Task goal: Your task is to copy the stretch of lines in the records below that begins with the line containing "as in the pure Diffusion model." and ends with the line containing "CLIP stands for", exactly as written, with nothing added.

[Stored data]
↓↓↓

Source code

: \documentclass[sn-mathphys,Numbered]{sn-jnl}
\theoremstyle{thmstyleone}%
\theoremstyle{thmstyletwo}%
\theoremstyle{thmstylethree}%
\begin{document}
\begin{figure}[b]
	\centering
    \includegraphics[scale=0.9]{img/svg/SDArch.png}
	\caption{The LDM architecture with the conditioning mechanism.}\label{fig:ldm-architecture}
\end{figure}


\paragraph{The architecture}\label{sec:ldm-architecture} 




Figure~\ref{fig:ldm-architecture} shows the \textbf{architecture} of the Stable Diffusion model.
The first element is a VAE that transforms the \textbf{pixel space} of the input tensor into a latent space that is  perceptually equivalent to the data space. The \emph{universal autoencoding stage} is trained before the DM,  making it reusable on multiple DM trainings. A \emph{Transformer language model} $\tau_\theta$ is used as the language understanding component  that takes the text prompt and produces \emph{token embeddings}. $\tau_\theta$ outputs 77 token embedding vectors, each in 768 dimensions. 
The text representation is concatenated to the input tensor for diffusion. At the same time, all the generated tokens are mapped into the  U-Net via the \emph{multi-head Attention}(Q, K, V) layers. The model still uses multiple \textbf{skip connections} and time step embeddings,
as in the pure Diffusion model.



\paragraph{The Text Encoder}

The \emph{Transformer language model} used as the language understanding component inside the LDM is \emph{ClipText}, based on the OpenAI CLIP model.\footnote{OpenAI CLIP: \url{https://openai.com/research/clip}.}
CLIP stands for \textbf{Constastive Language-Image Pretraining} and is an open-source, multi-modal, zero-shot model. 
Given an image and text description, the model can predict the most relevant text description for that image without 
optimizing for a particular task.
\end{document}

↑↑↑

Completed exercise:
as in the pure Diffusion model.



\paragraph{The Text Encoder}

The \emph{Transformer language model} used as the language understanding component inside the LDM is \emph{ClipText}, based on the OpenAI CLIP model.\footnote{OpenAI CLIP: \url{https://openai.com/research/clip}.}
CLIP stands for \textbf{Constastive Language-Image Pretraining} and is an open-source, multi-modal, zero-shot model. 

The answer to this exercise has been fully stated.